A low p -value, typically 0 .05 or less, means it's very unlikely you'd see a correlation that strong just by chance, if there were no real relationship.

So, you conclude you do have sufficient evidence for a linear correlation.

It suggests the pattern you see in your sample reflects a real association.

So small p -value means likely real correlation, large p -value means likely just chance.

That's the core idea.

And sample size plays a big role here.

With only a few data points, like the five shoe print height pairs in table 210, even a moderate R might give you a high p -value, like 0 .294, not enough evidence.

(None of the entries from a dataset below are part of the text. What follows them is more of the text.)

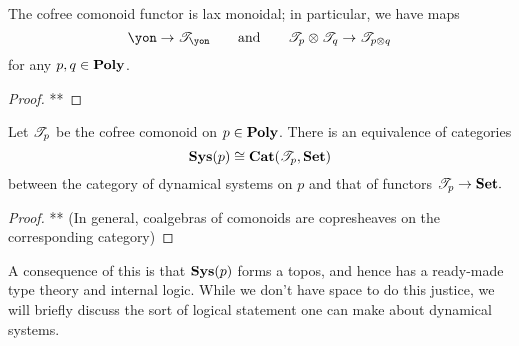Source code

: \documentclass[Book-Poly]{subfiles}
\begin{document}
\begin{proposition}
The cofree comonoid functor is lax monoidal; in particular, we have maps
\[
\yon\to\cofree{\yon}
\qqand
\cofree{p}\otimes\cofree{q}\to\cofree{p\otimes q}
\]
for any $p,q\in\mathbf{Poly}$.
\end{proposition}
\begin{proof}
**
\end{proof}

\begin{theorem}\label{thm.cofree_coalgebras}
Let $\mathscr{T}_{p}$ be the cofree comonoid on $p\in\mathbf{Poly}$. There is an equivalence of categories
\[
\mathbf{Sys}(p)\cong\mathbf{Cat}(\mathscr{T}_{p},\mathbf{Set})
\]
between the category of dynamical systems on $p$ and that of functors $\mathscr{T}_{p}\to\mathbf{Set}.$
\end{theorem}
\begin{proof}
** (In general, coalgebras of comonoids are copresheaves on the corresponding category)
\end{proof}

A consequence of this is that $\mathbf{Sys}(p)$ forms a topos, and hence has a ready-made type theory and internal logic. While we don't have space to do this justice, we will briefly discuss the sort of logical statement one can make about dynamical systems.






\end{document}
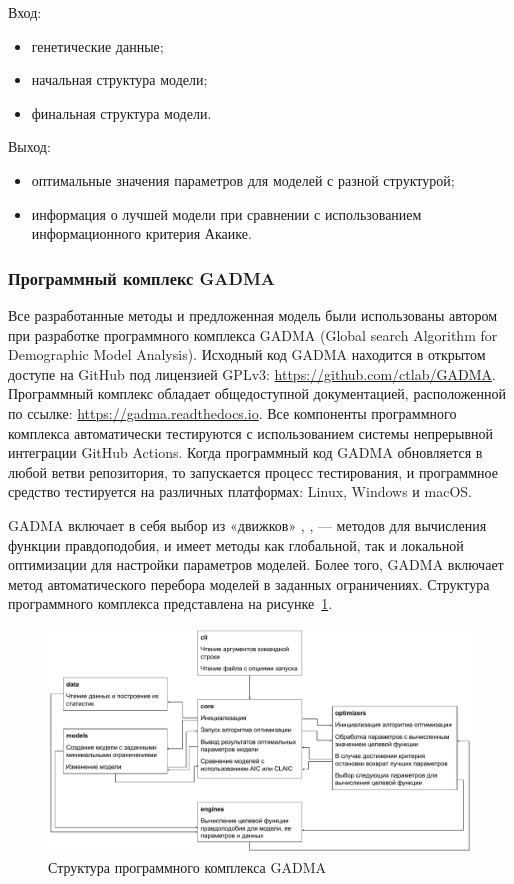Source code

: \documentclass[a4paper,14pt,oneside,openany,article]{memoir}
\begin{document}
Вход:
\begin{itemize}
    \item генетические данные;
    \item начальная структура модели;
    \item финальная структура модели.
\end{itemize}

Выход:
\begin{itemize}
    \item оптимальные значения параметров для моделей с разной структурой;
    \item информация о лучшей модели при сравнении с использованием информационного критерия Акаике.
\end{itemize}


\subsubsection*{Программный комплекс GADMA}

Все разработанные методы и предложенная модель были использованы автором при разработке программного комплекса GADMA (Global search Algorithm for Demographic Model Analysis).
Исходный код GADMA находится в открытом доступе на GitHub под лицензией GPLv3: \url{https://github.com/ctlab/GADMA}.
Программный комплекс обладает общедоступной документацией, расположенной по ссылке: \url{https://gadma.readthedocs.io}.
Все компоненты программного комплекса автоматически тестируются с использованием системы непрерывной интеграции GitHub Actions.
Когда программный код GADMA обновляется в любой ветви репозитория, то запускается процесс тестирования, и программное средство тестируется на различных платформах: Linux, Windows и macOS.

GADMA включает в себя выбор из «движков» \dadi, \moments, \momi --- методов для вычисления функции правдоподобия, и имеет методы как глобальной, так и локальной оптимизации для настройки параметров моделей.
Более того, GADMA включает метод автоматического перебора моделей в заданных ограничениях.
Структура программного комплекса представлена на рисунке~\ref{fig:syn_ru:gadma_modules}.

\begin{figure}[h]
    \centering
    \includegraphics[width=\linewidth]{images/part5/gadma_modules.pdf}
    \caption{Структура программного комплекса GADMA}
    \label{fig:syn_ru:gadma_modules}
\end{figure}
\end{document}
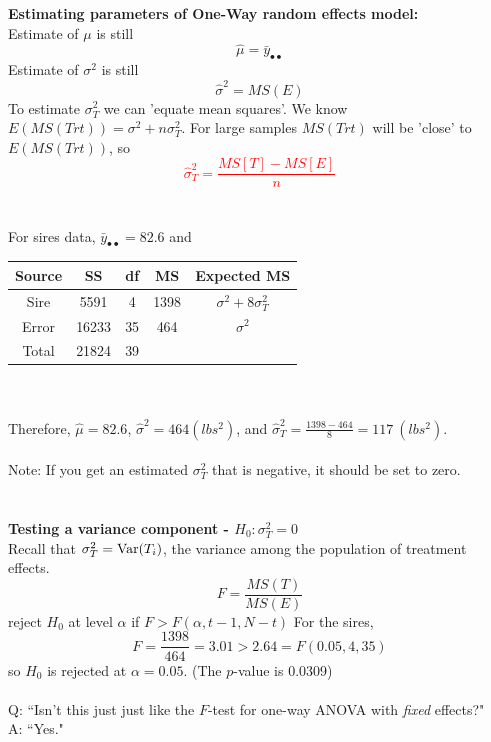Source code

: \textbf{Estimating parameters of One-Way random effects model:}\\
Estimate of $\mu$ is still
$$\hat\mu = \bar{y}_{\bullet\bullet}$$
Estimate of $\sigma^2$ is still
$$\hat\sigma^2 = MS(E) $$
To estimate $\sigma^2_T$ we can 'equate mean squares'.  We know $E(MS(Trt))=\sigma^2+n\sigma^2_T$.  For large samples $MS(Trt)$ will be 'close' to $E(MS(Trt))$, so
\textcolor{red}{$$\hat\sigma_T^2 = \frac{MS[T]-MS[E]}{n}$$}
~\\~\\
For sires data, $\bar{y}_{\bullet\bullet}=82.6$ and 
\begin{center}
\begin{tabular}{ccccc}
Source & SS & df & MS & Expected MS \\ \hline
Sire & 5591 & 4 & 1398 & $\sigma^2 + 8 \sigma_T^2$ \\
Error & 16233 &35 & 464 & $\sigma^2$  \\
Total & 21824 & 39 & &  \\ \hline
\end{tabular}
\end{center}
~\\~\\
Therefore, $\hat\mu = 82.6$, $\hat\sigma^2 = 464 (lbs^2)$, and $\hat\sigma_T^2 = \frac{1398-464}{8} = 117 \ (lbs^2)$.\\~\\
Note: If you get an estimated $\sigma^2_T$ that is negative, it should be set to zero.\\~\\~\\
\textbf{Testing a variance component - $H_0: \sigma_T^2=0$}\\
Recall that $\sigma_T^2 = \mbox{Var}(T_i) $, the variance among the population of treatment effects.
$$ F=\frac{MS(T)}{MS(E)} $$
reject $H_0$ at level $\alpha$ if $F > F(\alpha,t-1,N-t)$
For the sires, 
$$ F=\frac{1398}{464} = 3.01 > 2.64 = F(0.05,4,35) $$ 
so $H_0$ is rejected at $\alpha=0.05$.  (The $p$-value is 0.0309)\\~\\
Q: ``Isn't this just just like the $F$-test for one-way ANOVA with {\em fixed} effects?"\\
A: ``Yes."

\newpage

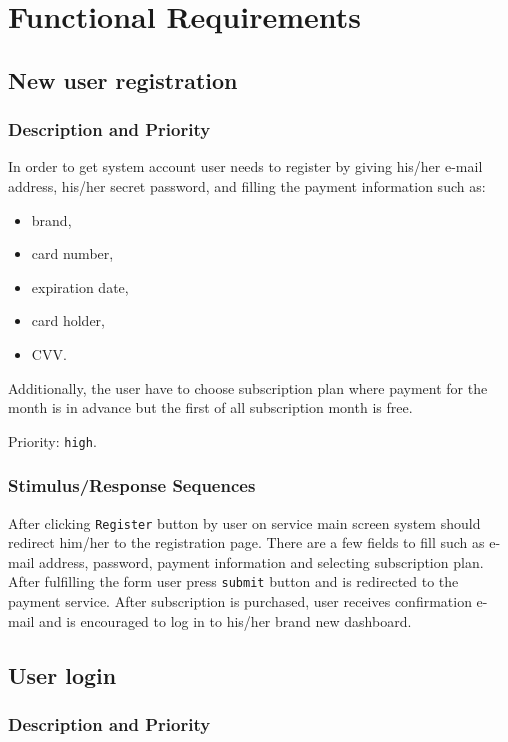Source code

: \documentclass{scrreprt}
\begin{document}
\chapter{Functional Requirements}

\section{New user registration}

\subsection{Description and Priority}

In order to get system account user needs to register by giving his/her e-mail address, his/her secret password, and filling the payment information such as: 
\begin{itemize}
\item brand,
\item card number,
\item expiration date,
\item card holder,
\item CVV.
\end{itemize}

Additionally, the user have to choose subscription plan where payment for the month is in advance but the first of all subscription month is free.

Priority: \verb|high|.

\subsection{Stimulus/Response Sequences}

After clicking \verb|Register| button by user on service main screen system should redirect him/her to the registration page. There are a few fields to fill such as e-mail address, password,  payment information and selecting subscription plan. After fulfilling the form user press \verb|submit| button and is redirected to the payment service. After subscription is purchased, user receives confirmation e-mail and is encouraged to log in to his/her brand new dashboard.

\section{User login}

\subsection{Description and Priority}
\end{document}
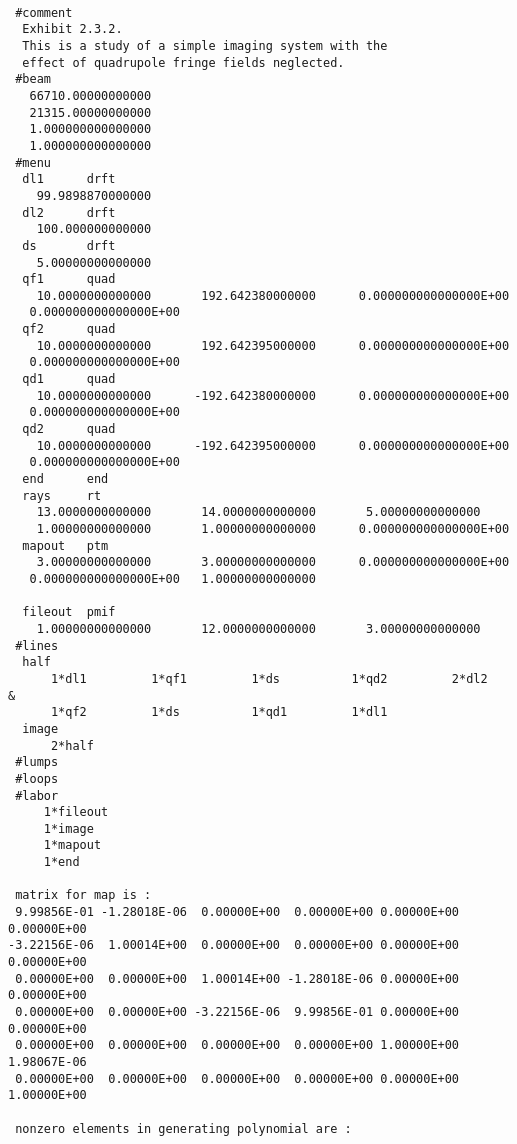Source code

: {
\footnotesize\tt
\begin{verbatim}
 #comment
  Exhibit 2.3.2.
  This is a study of a simple imaging system with the
  effect of quadrupole fringe fields neglected.
 #beam
   66710.00000000000
   21315.00000000000
   1.000000000000000
   1.000000000000000
 #menu
  dl1      drft
    99.9898870000000
  dl2      drft
    100.000000000000
  ds       drft
    5.00000000000000
  qf1      quad
    10.0000000000000       192.642380000000      0.000000000000000E+00
   0.000000000000000E+00
  qf2      quad
    10.0000000000000       192.642395000000      0.000000000000000E+00
   0.000000000000000E+00
  qd1      quad
    10.0000000000000      -192.642380000000      0.000000000000000E+00
   0.000000000000000E+00
  qd2      quad
    10.0000000000000      -192.642395000000      0.000000000000000E+00
   0.000000000000000E+00
  end      end
  rays     rt
    13.0000000000000       14.0000000000000       5.00000000000000
    1.00000000000000       1.00000000000000      0.000000000000000E+00
  mapout   ptm
    3.00000000000000       3.00000000000000      0.000000000000000E+00
   0.000000000000000E+00   1.00000000000000

  fileout  pmif
    1.00000000000000       12.0000000000000       3.00000000000000
 #lines
  half
      1*dl1         1*qf1         1*ds          1*qd2         2*dl2
&
      1*qf2         1*ds          1*qd1         1*dl1
  image
      2*half
 #lumps
 #loops
 #labor
     1*fileout
     1*image
     1*mapout
     1*end

 matrix for map is :
 9.99856E-01 -1.28018E-06  0.00000E+00  0.00000E+00 0.00000E+00 0.00000E+00
-3.22156E-06  1.00014E+00  0.00000E+00  0.00000E+00 0.00000E+00 0.00000E+00
 0.00000E+00  0.00000E+00  1.00014E+00 -1.28018E-06 0.00000E+00 0.00000E+00
 0.00000E+00  0.00000E+00 -3.22156E-06  9.99856E-01 0.00000E+00 0.00000E+00
 0.00000E+00  0.00000E+00  0.00000E+00  0.00000E+00 1.00000E+00 1.98067E-06
 0.00000E+00  0.00000E+00  0.00000E+00  0.00000E+00 0.00000E+00 1.00000E+00

 nonzero elements in generating polynomial are :


\end{verbatim}}

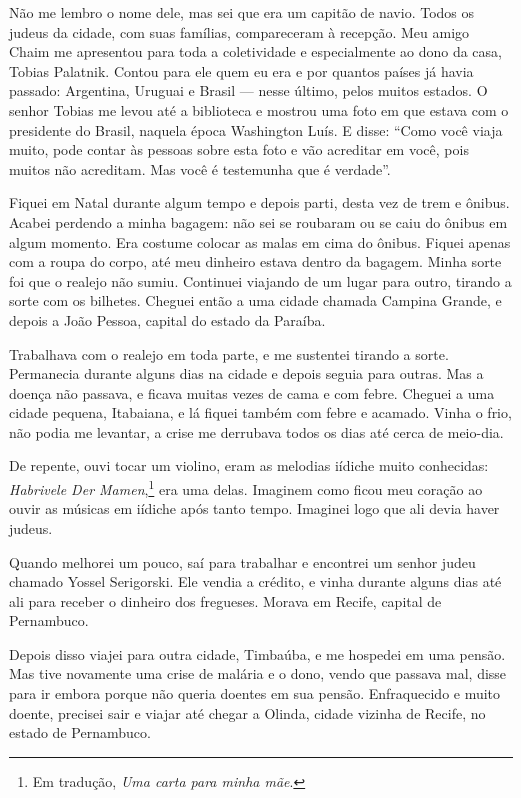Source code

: Não me lembro o nome dele, mas sei que era um capitão de navio. Todos os judeus da cidade, com suas famílias, compareceram à recepção. Meu amigo Chaim me apresentou para toda a coletividade e especialmente ao dono da casa, Tobias Palatnik. Contou para ele quem eu era e por quantos países já havia passado: Argentina, Uruguai e Brasil --- nesse último, pelos muitos estados. O senhor Tobias me levou até a biblioteca e mostrou uma foto em que estava com o presidente do Brasil, naquela época Washington Luís. E disse: ``Como você viaja muito, pode contar às pessoas sobre esta foto e vão acreditar em você, pois muitos não acreditam. Mas você é testemunha que é verdade''.

Fiquei em Natal durante algum tempo e depois parti, desta vez de
trem e ônibus. Acabei perdendo a minha bagagem: não sei se roubaram ou
se caiu do ônibus em algum momento. Era costume colocar as malas
em cima do ônibus. Fiquei apenas com a roupa do corpo, até meu 
dinheiro estava dentro da bagagem. Minha sorte foi
que o realejo não sumiu. Continuei viajando de um lugar para outro,
tirando a sorte com os bilhetes. Cheguei então a uma cidade chamada
Campina Grande, e depois a João Pessoa, capital do estado da Paraíba.

Trabalhava com o realejo em toda parte, e me sustentei tirando a sorte. Permanecia 
durante alguns dias na cidade e depois seguia para outras. Mas a doença não passava, e ficava muitas vezes de cama e com febre. Cheguei a uma cidade pequena, Itabaiana, e lá fiquei também com febre e
acamado. Vinha o frio, não podia me levantar, a crise me derrubava todos os dias até cerca de meio-dia. 

De repente, ouvi tocar um violino, eram
as melodias iídiche muito conhecidas: \textit{Habrivele Der Mamen},\footnote{Em tradução, \textit{Uma carta para minha mãe}.} era uma delas. Imaginem como ficou meu coração ao ouvir as músicas em iídiche após tanto tempo. Imaginei logo que ali devia haver judeus.

Quando melhorei um pouco, saí para trabalhar e encontrei um senhor judeu
chamado Yossel Serigorski. Ele vendia a crédito, e vinha durante alguns
dias até ali para receber o dinheiro dos fregueses. Morava em Recife, capital de Pernambuco.

Depois disso viajei para outra cidade, Timbaúba, e me hospedei em
uma pensão. Mas tive novamente uma crise de malária e o dono, vendo que passava mal, disse para ir embora porque não queria doentes
em sua pensão. Enfraquecido e muito doente, precisei sair e viajar até
chegar a Olinda, cidade vizinha de Recife, no estado de Pernambuco.

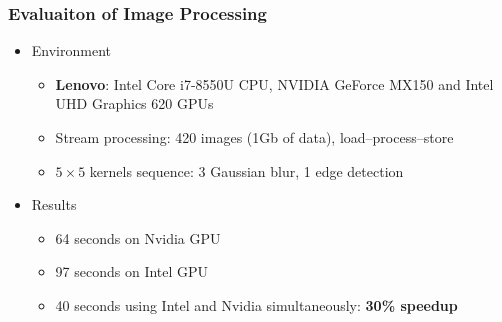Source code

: \documentclass[xcolor=table,aspectratio=169]{beamer}
\begin{document}
\begin{frame}[fragile]
  \frametitle{Evaluaiton of Image Processing}

\begin{itemize}
  \item Environment
  \begin{itemize}
    \item \textbf{Lenovo}: Intel Core i7-8550U CPU, NVIDIA GeForce MX150 and Intel UHD Graphics 620 GPUs
    \item Stream processing: 420 images (1Gb of data), load--process--store
    \item $5 \times 5$ kernels sequence: 3 Gaussian blur, 1 edge detection
  \end{itemize}
  \item Results
  \begin{itemize}
    \item 64 seconds on Nvidia GPU
    \item 97 seconds on Intel GPU
    \item 40 seconds using Intel and Nvidia simultaneously: \textbf{30\% speedup} 
  \end{itemize}
\end{itemize}  
\end{frame}
\end{document}

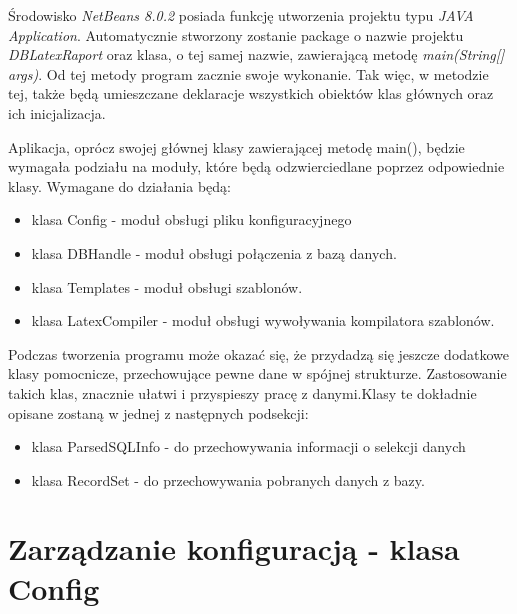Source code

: Środowisko \emph{NetBeans 8.0.2} posiada funkcję utworzenia projektu typu \emph{JAVA Application}. Automatycznie stworzony zostanie package o nazwie projektu \emph{DBLatexRaport} oraz klasa, o tej samej nazwie, zawierającą metodę \emph{main(String[] args)}. Od tej metody program zacznie swoje wykonanie. Tak więc, w metodzie tej, także będą umieszczane deklaracje wszystkich obiektów klas głównych oraz ich inicjalizacja. 
\par 
Aplikacja, oprócz swojej głównej klasy zawierającej metodę main(), będzie wymagała podziału na moduły, które będą odzwierciedlane poprzez odpowiednie klasy. Wymagane do działania będą:
\begin{itemize}
\item klasa Config - moduł obsługi pliku konfiguracyjnego 
\item klasa DBHandle - moduł obsługi połączenia z bazą danych.
\item klasa Templates - moduł obsługi szablonów.
\item klasa LatexCompiler -  moduł obsługi wywoływania kompilatora szablonów.
\end{itemize}
\vspace{5mm}
Podczas tworzenia programu może okazać się, że przydadzą się jeszcze dodatkowe klasy pomocnicze, przechowujące pewne dane w spójnej strukturze. Zastosowanie takich klas, znacznie ułatwi i przyspieszy pracę z danymi.Klasy te dokładnie opisane zostaną w jednej z następnych podsekcji:
\begin{itemize}
\item klasa ParsedSQLInfo - do przechowywania informacji o selekcji danych
\item klasa RecordSet - do przechowywania pobranych danych z bazy.
\end{itemize}

\section{Zarządzanie konfiguracją - klasa Config}

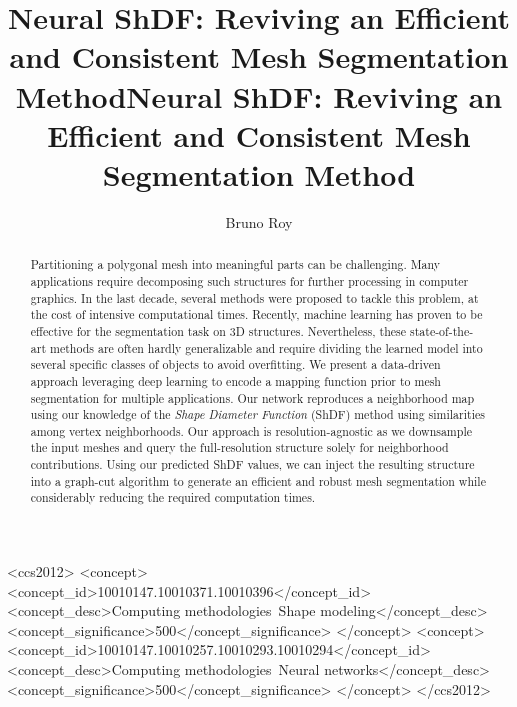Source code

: \title{Neural ShDF: Reviving an Efficient and Consistent Mesh Segmentation Method}



\title{Neural ShDF: Reviving an Efficient and Consistent Mesh Segmentation Method}

\author{Bruno Roy}

\begin{abstract}
Partitioning a polygonal mesh into meaningful parts can be challenging. Many applications require decomposing such structures for further processing in computer graphics. In the last decade, several methods were proposed to tackle this problem, at the cost of intensive computational times. Recently, machine learning has proven to be effective for the segmentation task on 3D structures. Nevertheless, these state-of-the-art methods are often hardly generalizable and require dividing the learned model into several specific classes of objects to avoid overfitting. We present a data-driven approach leveraging deep learning to encode a mapping function prior to mesh segmentation for multiple applications. Our network reproduces a neighborhood map using our knowledge of the \textsl{Shape Diameter Function} (ShDF) method using similarities among vertex neighborhoods. Our approach is resolution-agnostic as we downsample the input meshes and query the full-resolution structure solely for neighborhood contributions. Using our predicted ShDF values, we can inject the resulting structure into a graph-cut algorithm to generate an efficient and robust mesh segmentation while considerably reducing the required computation times.
\end{abstract}

\begin{CCSXML}
<ccs2012>
   <concept>
       <concept_id>10010147.10010371.10010396</concept_id>
       <concept_desc>Computing methodologies~Shape modeling</concept_desc>
       <concept_significance>500</concept_significance>
       </concept>
   <concept>
       <concept_id>10010147.10010257.10010293.10010294</concept_id>
       <concept_desc>Computing methodologies~Neural networks</concept_desc>
       <concept_significance>500</concept_significance>
       </concept>
 </ccs2012>
\end{CCSXML}


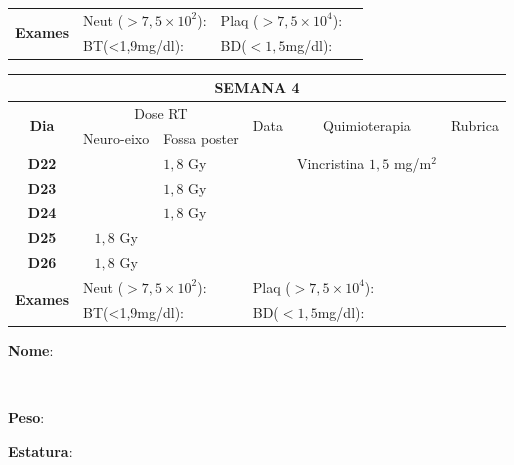 \documentclass[11pt,a4paper,oldfontcommands]{memoir}
\def\entrywithlabel[#1]#2{\parbox{#1}{{\small #2:} \hrulefill}}
\begin{document}
\begin{center}
\begin{table}[H]
\begin{tabular}{p{1cm}p{2cm}|p{2cm}|p{1cm}|p{4cm}|p{3cm}}
    \hline
    \multicolumn{1}{c|}{\multirow{2}{*}{\textbf{Exames}}}&\multicolumn{2}{l|}{Neut (\(>7,5\times10^2\)):}&\multicolumn{2}{l|}{Plaq (\(>7,5\times10^4\)):}&\\
    \cline{2-6}
    \multicolumn{1}{c|}{\multirow{2}{*}{{}}}&\multicolumn{2}{l|}{BT(<1,9mg/dl):}&\multicolumn{2}{l|}{BD(\(<1,5\)mg/dl):}&
    \\
    \hline
\end{tabular}
\end{table}
\begin{table}[H]
\begin{tabular}{p{1cm}p{2cm}|p{2cm}|p{1cm}|p{4cm}|p{3cm}}
	\hline
	\multicolumn{6}{c}{\textbf{SEMANA 4}}\\
\hline
    \multicolumn{1}{c|}{\multirow{2}{*}{\textbf{Dia}}}&\multicolumn{2}{c|}{Dose RT}&\multicolumn{1}{c|}{\multirow{2}{*}{Data}}&\multicolumn{1}{c|}{\multirow{2}{*}{Quimioterapia}}&\multicolumn{1}{c}{\multirow{2}{*}{Rubrica}} \\
    \cline{2-3}
    \multicolumn{1}{c|}{\multirow{1}{*}{}}&{Neuro-eixo}&{Fossa poster}&& \\
	\hline
	\multicolumn{1}{c|}{\multirow{1}{*}{\textbf{D22}}}&\multicolumn{1}{c|}{}&{\(1,8\) Gy}&&{Vincristina \(1,5\) mg/m\(^2\)}&\\
    \multicolumn{1}{c|}{\multirow{1}{*}{\textbf{D23}}}&\multicolumn{1}{c|}{}&{\(1,8\) Gy}&&{}&\\
    \multicolumn{1}{c|}{\multirow{1}{*}{\textbf{D24}}}&\multicolumn{1}{c|}{}&{\(1,8\) Gy}&&{}&\\
    \multicolumn{1}{c|}{\multirow{1}{*}{\textbf{D25}}}&\multicolumn{1}{c|}{\(1,8\) Gy}&&&{}&\\
    \multicolumn{1}{c|}{\multirow{1}{*}{\textbf{D26}}}&\multicolumn{1}{c|}{\(1,8\) Gy}&&&{}&\\
    \hline
    \multicolumn{1}{c|}{\multirow{2}{*}{\textbf{Exames}}}&\multicolumn{2}{l|}{Neut (\(>7,5\times10^2\)):}&\multicolumn{2}{l|}{Plaq (\(>7,5\times10^4\)):}&\\
    \cline{2-6}
    \multicolumn{1}{c|}{\multirow{2}{*}{{}}}&\multicolumn{2}{l|}{BT(<1,9mg/dl):}&\multicolumn{2}{l|}{BD(\(<1,5\)mg/dl):}&
    \\
    \hline
\end{tabular}
\end{table}
\pagebreak
\noindent
\entrywithlabel[1\hsize]{\textbf{Nome}}\hfill
\\[0.3cm]
\entrywithlabel[.45\hsize]{\textbf{Peso}}\hfill  \entrywithlabel[.45\hsize]{\textbf{Estatura}}


\end{center}
\end{document}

But with more data, like the 40 pairs in figure 218, the same kind of relationship might yield a much stronger R, like 0 .813, and a tiny p -value, like 0 .000, giving you strong evidence for correlation.

More data gives you more power to detect real relationships and understand the true variation.

Okay, so if we do find evidence of a linear correlation, strong R, small p -value,

what can we do with that?

Then we can move to regression.

If there's a linear pattern, we can find the equation of the straight line that best fits through the middle of those points on the scatter plot.

This line is called the regression line.

The line of best fit.

Exactly.

And its purpose is prediction.

Once you have the equation for that line, you can plug in a value for one variable, x, and predict the corresponding value for the other variable, y.

What does the equation look like?

Usually it's written as y -hat plus b1x.

Y -hat means the predicted value of y, b0 is the y -intercept, the predicted value of y when x is 0.

And b1 is the slope, how much y is predicted to change for every one unit increase in x.

So for the shoe print and height data, figure 219, if there's a correlation, you could get an equation like predicted height equals some number plus some other number times shoe print length.

Precisely.

The example gives height equals 80 .9 plus 3 .22 shoe print length.

So if you find a shoe print of a certain length, you can plug it into the equation and get a predicted height.

It's a way to model a relationship and make predictions about the center, or expected value of one variable based on the other.

Wow.

Okay, that's quite a journey we've taken from just a messy pile of numbers.

Right.

We started with raw data, learned how to organize it with frequency distributions, summarize it, and then bring it to life visually with histograms and other graphs.

And we learned to be critical consumers of graphs, spotting the ones that enlighten versus the ones trying to pull a fast one.

Super important skill.

And then we moved into exploring relationships between two variables, seeing patterns with scatter plots, measuring linear strength with correlation R and P values, and finally, making predictions with regression lines.

It really feels like these tools give you a way to systematically understand data using that CVDOT framework center, variation, distribution, outliers, and changes over time.

That's the goal.

Being able to dissect and interpret data, whether it's in tables or graphs,

is, well, it's almost a superpower in today's world, isn't it?

Yeah.

There's just so much information flying around.

It really is.

It's about getting that quick, thorough understanding, spotting the aha moments, and importantly, not getting fooled by bad data or misleading visuals.

So maybe a final thought for everyone listening.

Next time you see a graph, a statistic, a claim based on data, maybe in the news, maybe health info, even just scrolling social media, pause for a second.

Ask yourself, is this really showing me the full picture?

Is it illuminating or is it maybe simplifying things too much or even trying to mislead me?

What's the real story the data is telling?

And critically, how was that data collected and presented?

That's a great takeaway, thinking critically about the numbers and visuals we encounter every day.

We really hope this deep dive helps you explore the world of data with new eyes, maybe more critical eyes.

Yeah, absolutely.

Thank you so much for joining us on this deep dive.

And from the Last Minute Lecture Team, we really appreciate you taking the time to learn with us.